▸ **YOUR OBJECTIVE**
Return only those lines of the listing in which "semantics" appears.

▸ **STORED DATA**
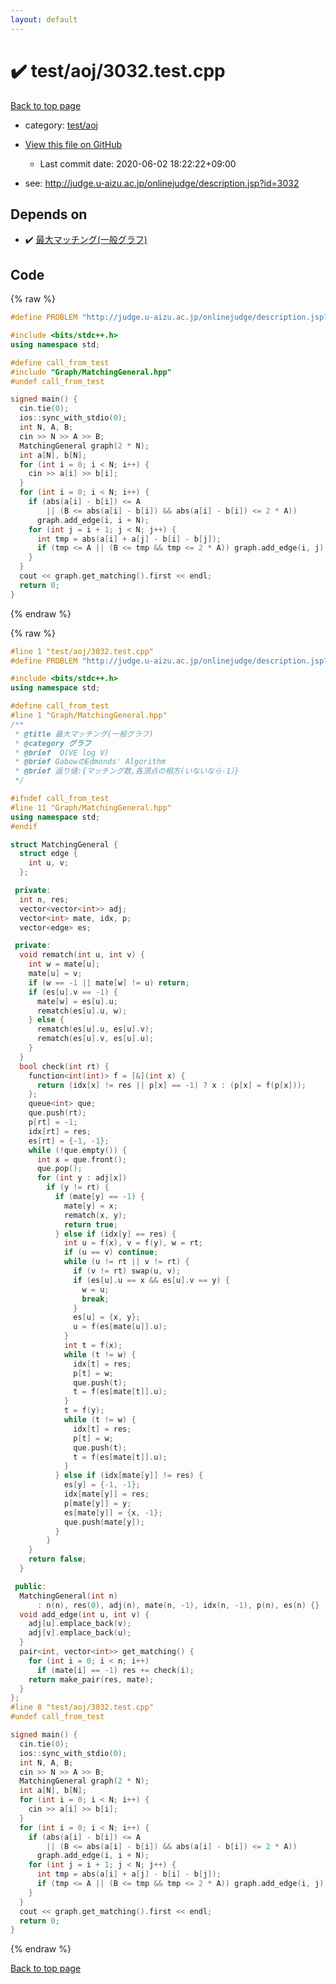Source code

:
 ```yaml
---
layout: default
---
```


<!-- mathjax config similar to math.stackexchange -->
<script type="text/javascript" async
  src="https://cdnjs.cloudflare.com/ajax/libs/mathjax/2.7.5/MathJax.js?config=TeX-MML-AM_CHTML">
</script>
<script type="text/x-mathjax-config">
  MathJax.Hub.Config({
    TeX: { equationNumbers: { autoNumber: "AMS" }},
    tex2jax: {
      inlineMath: [ ['$','$'] ],
      processEscapes: true
    },
    "HTML-CSS": { matchFontHeight: false },
    displayAlign: "left",
    displayIndent: "2em"
  });
</script>

<script type="text/javascript" src="https://cdnjs.cloudflare.com/ajax/libs/jquery/3.4.1/jquery.min.js"></script>
<script src="https://cdn.jsdelivr.net/npm/jquery-balloon-js@1.1.2/jquery.balloon.min.js" integrity="sha256-ZEYs9VrgAeNuPvs15E39OsyOJaIkXEEt10fzxJ20+2I=" crossorigin="anonymous"></script>
<script type="text/javascript" src="../../../assets/js/copy-button.js"></script>
<link rel="stylesheet" href="../../../assets/css/copy-button.css" />


# :heavy_check_mark: test/aoj/3032.test.cpp

<a href="../../../index.html">Back to top page</a>

* category: <a href="../../../index.html#0d0c91c0cca30af9c1c9faef0cf04aa9">test/aoj</a>
* <a href="{{ site.github.repository_url }}/blob/master/test/aoj/3032.test.cpp">View this file on GitHub</a>
    - Last commit date: 2020-06-02 18:22:22+09:00


* see: <a href="http://judge.u-aizu.ac.jp/onlinejudge/description.jsp?id=3032">http://judge.u-aizu.ac.jp/onlinejudge/description.jsp?id=3032</a>


## Depends on

* :heavy_check_mark: <a href="../../../library/Graph/MatchingGeneral.hpp.html">最大マッチング(一般グラフ)</a>


## Code

<a id="unbundled"></a>
{% raw %}
```cpp
#define PROBLEM "http://judge.u-aizu.ac.jp/onlinejudge/description.jsp?id=3032"

#include <bits/stdc++.h>
using namespace std;

#define call_from_test
#include "Graph/MatchingGeneral.hpp"
#undef call_from_test

signed main() {
  cin.tie(0);
  ios::sync_with_stdio(0);
  int N, A, B;
  cin >> N >> A >> B;
  MatchingGeneral graph(2 * N);
  int a[N], b[N];
  for (int i = 0; i < N; i++) {
    cin >> a[i] >> b[i];
  }
  for (int i = 0; i < N; i++) {
    if (abs(a[i] - b[i]) <= A
        || (B <= abs(a[i] - b[i]) && abs(a[i] - b[i]) <= 2 * A))
      graph.add_edge(i, i + N);
    for (int j = i + 1; j < N; j++) {
      int tmp = abs(a[i] + a[j] - b[i] - b[j]);
      if (tmp <= A || (B <= tmp && tmp <= 2 * A)) graph.add_edge(i, j);
    }
  }
  cout << graph.get_matching().first << endl;
  return 0;
}
```
{% endraw %}

<a id="bundled"></a>
{% raw %}
```cpp
#line 1 "test/aoj/3032.test.cpp"
#define PROBLEM "http://judge.u-aizu.ac.jp/onlinejudge/description.jsp?id=3032"

#include <bits/stdc++.h>
using namespace std;

#define call_from_test
#line 1 "Graph/MatchingGeneral.hpp"
/**
 * @title 最大マッチング(一般グラフ)
 * @category グラフ
 * @brief  O(VE log V)
 * @brief GabowのEdmonds' Algorithm
 * @brief 返り値:{マッチング数,各頂点の相方(いないなら-1）}
 */

#ifndef call_from_test
#line 11 "Graph/MatchingGeneral.hpp"
using namespace std;
#endif

struct MatchingGeneral {
  struct edge {
    int u, v;
  };

 private:
  int n, res;
  vector<vector<int>> adj;
  vector<int> mate, idx, p;
  vector<edge> es;

 private:
  void rematch(int u, int v) {
    int w = mate[u];
    mate[u] = v;
    if (w == -1 || mate[w] != u) return;
    if (es[u].v == -1) {
      mate[w] = es[u].u;
      rematch(es[u].u, w);
    } else {
      rematch(es[u].u, es[u].v);
      rematch(es[u].v, es[u].u);
    }
  }
  bool check(int rt) {
    function<int(int)> f = [&](int x) {
      return (idx[x] != res || p[x] == -1) ? x : (p[x] = f(p[x]));
    };
    queue<int> que;
    que.push(rt);
    p[rt] = -1;
    idx[rt] = res;
    es[rt] = {-1, -1};
    while (!que.empty()) {
      int x = que.front();
      que.pop();
      for (int y : adj[x])
        if (y != rt) {
          if (mate[y] == -1) {
            mate[y] = x;
            rematch(x, y);
            return true;
          } else if (idx[y] == res) {
            int u = f(x), v = f(y), w = rt;
            if (u == v) continue;
            while (u != rt || v != rt) {
              if (v != rt) swap(u, v);
              if (es[u].u == x && es[u].v == y) {
                w = u;
                break;
              }
              es[u] = {x, y};
              u = f(es[mate[u]].u);
            }
            int t = f(x);
            while (t != w) {
              idx[t] = res;
              p[t] = w;
              que.push(t);
              t = f(es[mate[t]].u);
            }
            t = f(y);
            while (t != w) {
              idx[t] = res;
              p[t] = w;
              que.push(t);
              t = f(es[mate[t]].u);
            }
          } else if (idx[mate[y]] != res) {
            es[y] = {-1, -1};
            idx[mate[y]] = res;
            p[mate[y]] = y;
            es[mate[y]] = {x, -1};
            que.push(mate[y]);
          }
        }
    }
    return false;
  }

 public:
  MatchingGeneral(int n)
      : n(n), res(0), adj(n), mate(n, -1), idx(n, -1), p(n), es(n) {}
  void add_edge(int u, int v) {
    adj[u].emplace_back(v);
    adj[v].emplace_back(u);
  }
  pair<int, vector<int>> get_matching() {
    for (int i = 0; i < n; i++)
      if (mate[i] == -1) res += check(i);
    return make_pair(res, mate);
  }
};
#line 8 "test/aoj/3032.test.cpp"
#undef call_from_test

signed main() {
  cin.tie(0);
  ios::sync_with_stdio(0);
  int N, A, B;
  cin >> N >> A >> B;
  MatchingGeneral graph(2 * N);
  int a[N], b[N];
  for (int i = 0; i < N; i++) {
    cin >> a[i] >> b[i];
  }
  for (int i = 0; i < N; i++) {
    if (abs(a[i] - b[i]) <= A
        || (B <= abs(a[i] - b[i]) && abs(a[i] - b[i]) <= 2 * A))
      graph.add_edge(i, i + N);
    for (int j = i + 1; j < N; j++) {
      int tmp = abs(a[i] + a[j] - b[i] - b[j]);
      if (tmp <= A || (B <= tmp && tmp <= 2 * A)) graph.add_edge(i, j);
    }
  }
  cout << graph.get_matching().first << endl;
  return 0;
}

```
{% endraw %}

<a href="../../../index.html">Back to top page</a>

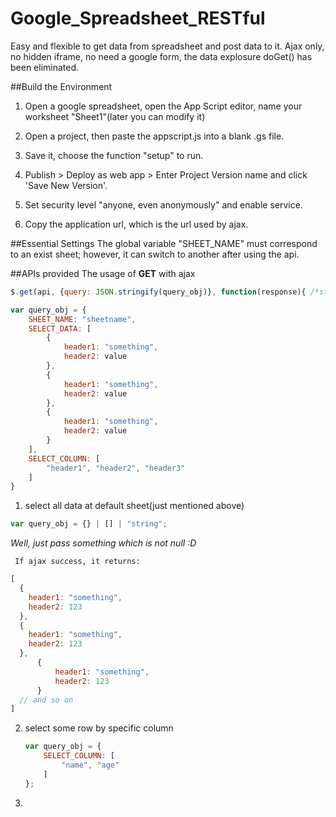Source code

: # Google_Spreadsheet_RESTful
Easy and flexible to get data from spreadsheet and post data to it. Ajax only, no hidden iframe, no need a google form, the data explosure doGet() has been eliminated.

##Build the Environment

1. Open a google spreadsheet, open the App Script editor, name your worksheet "Sheet1"(later you can modify it)

2. Open a project, then paste the appscript.js into a blank .gs file.

3. Save it, choose the function "setup" to run.

4. Publish > Deploy as web app > Enter Project Version name and click 'Save New Version'.

6. Set security level "anyone, even anonymously" and enable service.

7. Copy the application url, which is the url used by ajax.

##Essential Settings
The global variable "SHEET_NAME" must correspond to an exist sheet; however, it can switch to another after using
the api.

##APIs provided
The usage of **GET** with ajax

```javascript
$.get(api, {query: JSON.stringify(query_obj)}, function(response){ /*stmt*/ });
```

```javascript
var query_obj = {
	SHEET_NAME: "sheetname",
	SELECT_DATA: [
		{
			header1: "something",
			header2: value
		},
		{
			header1: "something",
			header2: value
		},
		{
			header1: "something",
			header2: value
		}
	],
	SELECT_COLUMN: [
		"header1", "header2", "header3"
	]
}
```

1. select all data at default sheet(just mentioned above)

  ```javascript
  var query_obj = {} | [] | "string";
  ```

   _Well, just pass something which is not null :D_

	 If ajax success, it returns: 

  ```javascript
  [
    {
      header1: "something",
      header2: 123
    },
    {
      header1: "something",
      header2: 123
    },
		{
			header1: "something",
			header2: 123
		}
    // and so on
  ]
  ```

2. select some row by specific column
 
	```javascript
	var query_obj = {
		SELECT_COLUMN: [
			"name", "age" 
		]
	};
	``` 

3.
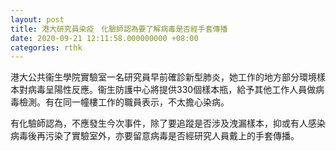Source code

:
 ```yaml
---
layout: post
title: 港大研究員染疫　化驗師認為要了解病毒是否經手套傳播
date: 2020-09-21 12:11:58.000000000 +08:00
categories: rthk
---
```


港大公共衞生學院實驗室一名研究員早前確診新型肺炎，她工作的地方部分環境樣本對病毒呈陽性反應。衞生防護中心將提供330個樣本瓶，給予其他工作人員做病毒檢測。有在同一幢樓工作的職員表示，不太擔心染病。

有化驗師認為，不應發生今次事件，除了要追蹤是否涉及洩漏樣本，抑或有人感染病毒後再污染了實驗室外，亦要留意病毒是否經研究人員戴上的手套傳播。
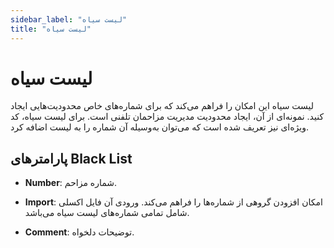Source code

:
 ```yaml
---
sidebar_label: "لیست سیاه"
title: "لیست سیاه"
---
```



# لیست سیاه

لیست سیاه این امکان را فراهم می‌کند که برای شماره‌های خاص محدودیت‌هایی ایجاد کنید. نمونه‌ای از آن، ایجاد محدودیت مدیریت مزاحمان تلفنی است. برای لیست سیاه، کد ویژه‌ای نیز تعریف شده است که می‌توان به‌وسیله آن شماره را به لیست اضافه کرد.

## پارامترهای Black List

- **Number**: شماره مزاحم.  

- **Import**: امکان افزودن گروهی از شماره‌ها را فراهم می‌کند. ورودی آن فایل اکسلی شامل تمامی شماره‌های لیست سیاه می‌باشد.  

- **Comment**: توضیحات دلخواه.  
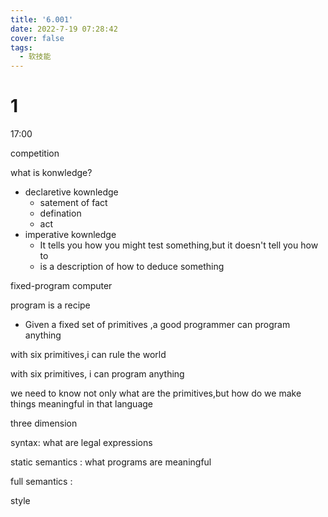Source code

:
 ```yaml
---
title: '6.001'
date: 2022-7-19 07:28:42
cover: false
tags:
  - 软技能
---
```




# 1

17:00 

competition

what is konwledge?

- declaretive kownledge
  - satement of fact
  - defination
  - act
- imperative kownledge
  - It tells you how you might test something,but it doesn't tell you how to
  - is a description of how to deduce something







fixed-program computer



program is a recipe

- Given a fixed set of primitives ,a good programmer can program anything

with six primitives,i can rule the world

with six primitives, i can program anything



we need to know not only what are the primitives,but how do we make things meaningful in that language



three dimension



syntax: what are legal expressions



static semantics : what programs are meaningful

full semantics : 



style





















































































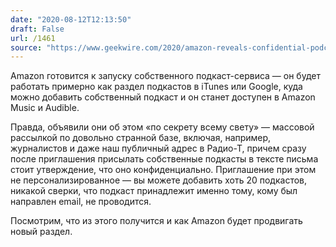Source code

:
 ```yaml
---
date: "2020-08-12T12:13:50"
draft: False
url: /1461
source: "https://www.geekwire.com/2020/amazon-reveals-confidential-podcast-plan-mass-email-shows-must-agree-not-disparage-amazon/"
---
```


Amazon готовится к запуску собственного подкаст-сервиса — он будет работать примерно как раздел подкастов в iTunes или Google, куда можно добавить собственный подкаст и он станет доступен в Amazon Music и Audible.

Правда, объявили они об этом «по секрету всему свету» — массовой рассылкой по довольно странной базе, включая, например, журналистов и даже наш публичный адрес в Радио-Т, причем сразу после приглашения присылать собственные подкасты в тексте письма стоит утверждение, что оно конфиденциально. Приглашение при этом не персонализированное — вы можете добавить хоть 20 подкастов, никакой сверки, что подкаст принадлежит именно тому, кому был направлен email, не проводится.

Посмотрим, что из этого получится и как Amazon будет продвигать новый раздел.
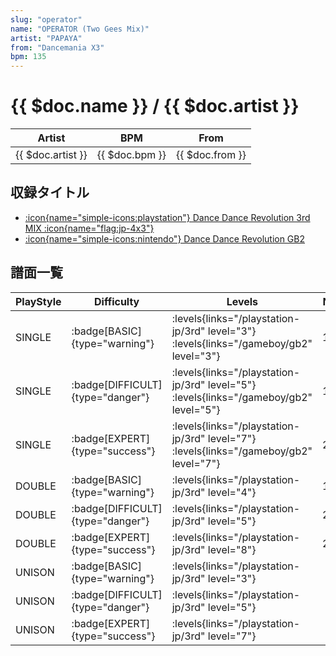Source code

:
 ```yaml
---
slug: "operator"
name: "OPERATOR (Two Gees Mix)"
artist: "PAPAYA"
from: "Dancemania X3"
bpm: 135
---
```


# {{ $doc.name }} / {{ $doc.artist }}

|Artist|BPM|From|
|------|---|----|
|{{ $doc.artist }}|{{ $doc.bpm }}|{{ $doc.from }}|

## 収録タイトル

- [:icon{name="simple-icons:playstation"} Dance Dance Revolution 3rd MIX :icon{name="flag:jp-4x3"}](/playstation-jp/3rd)
- [:icon{name="simple-icons:nintendo"} Dance Dance Revolution GB2](/gameboy/gb2)

## 譜面一覧

|PlayStyle|Difficulty|Levels|Notes|Movie|
|---------|----------|------|-----|-----|
|SINGLE| :badge[BASIC]{type="warning"}| :levels{links="/playstation-jp/3rd" level="3"} :levels{links="/gameboy/gb2" level="3"}|146/0||
|SINGLE| :badge[DIFFICULT]{type="danger"}| :levels{links="/playstation-jp/3rd" level="5"} :levels{links="/gameboy/gb2" level="5"}|182/0||
|SINGLE| :badge[EXPERT]{type="success"}| :levels{links="/playstation-jp/3rd" level="7"} :levels{links="/gameboy/gb2" level="7"}|272/0||
|DOUBLE| :badge[BASIC]{type="warning"}| :levels{links="/playstation-jp/3rd" level="4"}|144/0||
|DOUBLE| :badge[DIFFICULT]{type="danger"}| :levels{links="/playstation-jp/3rd" level="5"}|208/0||
|DOUBLE| :badge[EXPERT]{type="success"}| :levels{links="/playstation-jp/3rd" level="8"}|243/0||
|UNISON| :badge[BASIC]{type="warning"}| :levels{links="/playstation-jp/3rd" level="3"}|||
|UNISON| :badge[DIFFICULT]{type="danger"}| :levels{links="/playstation-jp/3rd" level="5"}|||
|UNISON| :badge[EXPERT]{type="success"}| :levels{links="/playstation-jp/3rd" level="7"}|||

▸ **RESPONSE TO THIS TASK**
static semantics : what programs are meaningful
full semantics : 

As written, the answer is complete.